1 drive which is same make/model as the other 2 in the array but is not active in the array.

1 cache device

 

I wanted to remove the 1 drive which was the same make/model as the other 2 that are active in the array. I didn't know which disk was which so i accidentally pulled one of the drives that were active in the raid array (while system was on and array mounted)

 

The drive became emulated, which is expected. I shutdown the system and pulled out the correct device that i wanted to remove.

 

I power on the system, now 1 drive that was pulled earlier from the array is emulated and disabled even though its a working drive.

 

I unassign the device, power on the array, shut down tha array, reassign the device. Now it has to rebuild? Why do i have to rebuild when the data is there already?

 

TLDR: How to enable a disabled device without having to rebuild all the data on it?

Edited by je82
Link to comment

As far is Unraid the drive was disabled due to a write failure so it does not know that the data on it is good which is why it is trying to do a rebuild.

 

if you are SURE that no writes were made to the array then you can do the following:

  • use Tools >> New Config to reset the array.    Use the option to retain current assignments.
  • go back to the Main tab and select the ‘Parity is Good’ option and start the array.   Everything should come back up OK.

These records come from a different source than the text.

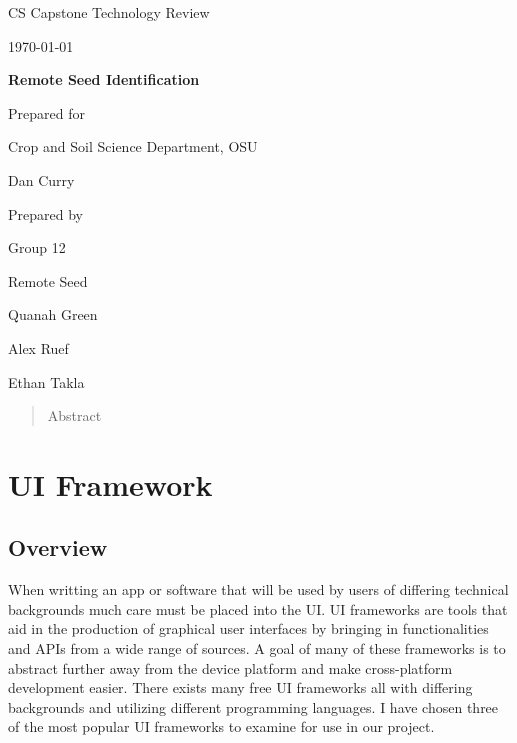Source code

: \documentclass[onecolumn, draftclsnofoot,10pt, compsoc]{IEEEtran}
\def \CapstoneTeamName{		Remote Seed}
\def \CapstoneTeamNumber{		12}
\def \GroupMemberOne{			Quanah Green}
\def \GroupMemberTwo{			Alex Ruef}
\def \GroupMemberThree{			Ethan Takla}
\def \CapstoneProjectName{		Remote Seed Identification}
\def \CapstoneSponsorCompany{	Crop and Soil Science Department, OSU}
\def \CapstoneSponsorPerson{		Dan Curry}
\def \DocType{		%
				Technology Review
				}
\newcommand{\NameSigPair}[1]{\par
\makebox[2.75in][r]{#1} \hfil 	\makebox[3.25in]{\makebox[2.25in]{\hrulefill} \hfill		\makebox[.75in]{\hrulefill}}
\par\vspace{-12pt} \textit{\tiny\noindent
\makebox[2.75in]{} \hfil		\makebox[3.25in]{\makebox[2.25in][r]{Signature} \hfill	\makebox[.75in][r]{Date}}}}
\renewcommand{\NameSigPair}[1]{#1}
\begin{document}
\begin{titlepage}
    \begin{singlespace}
        \hfill 
        \par\vspace{.2in}
        \centering
        \scshape{
            \huge CS Capstone \DocType \par
            {\large\today}\par
            \vspace{.5in}
            \textbf{\Huge\CapstoneProjectName}\par
            \vfill
            {\large Prepared for}\par
            \Huge \CapstoneSponsorCompany\par
            \vspace{5pt}
            {\Large\NameSigPair{\CapstoneSponsorPerson}\par}
            {\large Prepared by }\par
            Group\CapstoneTeamNumber\par
            \CapstoneTeamName\par 
            \vspace{5pt}
            {\Large
                \NameSigPair{\GroupMemberOne}\par
                \NameSigPair{\GroupMemberTwo}\par
                \NameSigPair{\GroupMemberThree}\par
            }
            \vspace{20pt}
        }
        \begin{abstract}
        Abstract
        \end{abstract}     
    \end{singlespace}
\end{titlepage}
\newpage
{}
\tableofcontents
\clearpage
\section{UI Framework}
	\subsection{Overview}
		When writting an app or software that will be used by users of differing technical backgrounds much care must be placed into the UI.
		UI frameworks are tools that aid in the production of graphical user interfaces by bringing in functionalities and APIs from a wide range of sources.
		A goal of many of these frameworks is to abstract further away from the device platform and make cross-platform development easier.
		There exists many free UI frameworks all with differing backgrounds and utilizing different programming languages.
		I have chosen three of the most popular UI frameworks to examine for use in our project.
\end{document}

It might be a good idea at this point to start a correcting parity check to make sure that parity really is good.    You may get a few corrections almost immediately if a ‘housekeeping’ type write was missed because the drive was disabled.     However if after a few minutes no further corrections appear you can probably safely stop the parity check.

  • Like 1
  • Thanks 1
Link to comment
2 hours ago, itimpi said:

As far is Unraid the drive was disabled due to a write failure so it does not know that the data on it is good which is why it is trying to do a rebuild.

 

if you are SURE that no writes were made to the array then you can do the following:

  • use Tools >> New Config to reset the array.    Use the option to retain current assignments.
  • go back to the Main tab and select the ‘Parity is Good’ option and start the array.   Everything should come back up OK.

It might be a good idea at this point to start a correcting parity check to make sure that parity really is good.    You may get a few corrections almost immediately if a ‘housekeeping’ type write was missed because the drive was disabled.     However if after a few minutes no further corrections appear you can probably safely stop the parity check.

Thank you! I will try this after the rebuild is complete and simulate a drop again. I am only doing this for testing, i want to know how this stuff works exactly before i migrate my data over so i have an idea what to do when shit hits the fan.

 

You're saying that using the parity correction check and only let it run for a couple of minutes will safetly cover whatever was done very recently after the drive may have dropped? That is good to know. Thanks for the info!

 

Link to comment
Quote

You're saying that using the parity correction check and only let it run for a couple of minutes will safetly cover whatever was done very recently after the drive may have dropped? That is good to know.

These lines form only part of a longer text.